Top executives of a Washington consulting firm fraudulently collected at least $29,000 in federal funds after the government gave their firm a contract to study why there is so much waste in the administration of the nation's welfare system, according to present and former employes.
An examination of personnel records and interviews with 18 employes of Mariscal and Co., the consulting firm, show that four company officials billed and collected salaries from the government for at least 84 days in which they did not work on the consulting study.
The study itself, a one-year project that cost the Department of Health, Education and Welfare $184,000, was characterized as virtually meaningless by most of the consultants who worked on it, including the project manager.
Consultants said in on-the-record interviews that the study was hastily commissioned when HEW found itself with unspent money at the end of the fiscal year and that the firm, which was chosen by a process that does not require competitive bidding, submitted a proposal for the study that was written in less than 24 hours.
The interviews also disclosed that most of the people who worked on the study, including the project manager, considered themselves unqualified to conduct the research and that the data gathered was incomplete and ambiguous.
The consulting firm also ran out of its initial government money two months before the project was to be finished. So in July it asked for -- and was immediately given -- an additional $23,050.
Mariscal is one of hundreds of consulting firms in Washington, many of which survive on federal funds available for a seemingly endless variety of studies.

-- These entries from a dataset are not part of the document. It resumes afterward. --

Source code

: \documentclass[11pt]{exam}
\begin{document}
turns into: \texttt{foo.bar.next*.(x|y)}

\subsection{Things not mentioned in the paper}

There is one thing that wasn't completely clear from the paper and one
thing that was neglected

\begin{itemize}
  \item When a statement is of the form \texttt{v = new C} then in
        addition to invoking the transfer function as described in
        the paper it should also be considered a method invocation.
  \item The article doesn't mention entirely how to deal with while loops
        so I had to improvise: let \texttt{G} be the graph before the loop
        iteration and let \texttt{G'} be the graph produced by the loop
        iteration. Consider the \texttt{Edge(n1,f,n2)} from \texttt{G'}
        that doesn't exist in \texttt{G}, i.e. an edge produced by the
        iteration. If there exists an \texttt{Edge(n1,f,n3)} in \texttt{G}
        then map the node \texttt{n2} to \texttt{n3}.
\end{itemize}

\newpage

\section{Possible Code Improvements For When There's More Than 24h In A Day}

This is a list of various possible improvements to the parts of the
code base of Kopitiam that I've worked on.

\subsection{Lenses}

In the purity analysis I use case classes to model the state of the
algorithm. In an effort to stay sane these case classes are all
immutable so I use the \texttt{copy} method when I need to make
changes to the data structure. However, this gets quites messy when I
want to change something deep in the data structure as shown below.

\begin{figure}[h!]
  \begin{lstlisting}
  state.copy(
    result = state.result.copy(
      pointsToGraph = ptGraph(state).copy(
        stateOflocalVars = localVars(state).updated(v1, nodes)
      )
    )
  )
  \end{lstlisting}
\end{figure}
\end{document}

The federal government awards thousands of consulting contracts each year -- many on a no-bid basis -- totaling billions of dollars. There are no precise figures because the government has no central accounting system to track or audit consulting contracts.
In recent years, federal investigators and auditors in various departments have found growing problems of fraud, fund misuse and unaccountability in consulting firms. But the government has done little to control or even monitor the consulting industry.
Barry Rosenberg, a former vice president at Mariscal and Co., described his film's one-year study as a "complete rip-off. It's a terrible, terrible study. The taxpayer is just throwing money down the tubes."
Samad Hafezi, the project manager for the study, described the roles of both the federal government and the consulting firm as "chaotic and fruitless." bHe said he eventually refused to sign invoices from the firm to the government because he feared he might be authorizing the theft of federal funds.
"I couldn't do my job anymore because of all the false billing by company officials," Hafezi said.
According to company records and interviews:
The company's president, Manuel Aragon, a former deputy mayor of Los Angeles, billed the government for 23 days of work on the welfare study, for which he and the firm were paid a total of $8,167.93. Twelve people who worked on the study, including project manager Hafezi, said that to their knowledge, Aragon did not actually work on the project. Aragon denies that he billed falsely.
Three other officials of the firm billed HEW for days that they did not actually work, according to the project manager and others.
Roberto Moreno, a vice president, falsely billed HEW for 12 days totaling $3,482.31. Moreno denied in an interview that he ever billed falsely.
Rosenberg falsely billed HEW for 30 days totaling $9,397.31. Rosenberg said in an interview that false billing was a common practice at Mariscal and Co. "This was a black period in my life," he said. "I tried very hard not to compromise myself, to bill honestly . . . But I'm afraid I did compromise myself . . . I'm not proud of it at all."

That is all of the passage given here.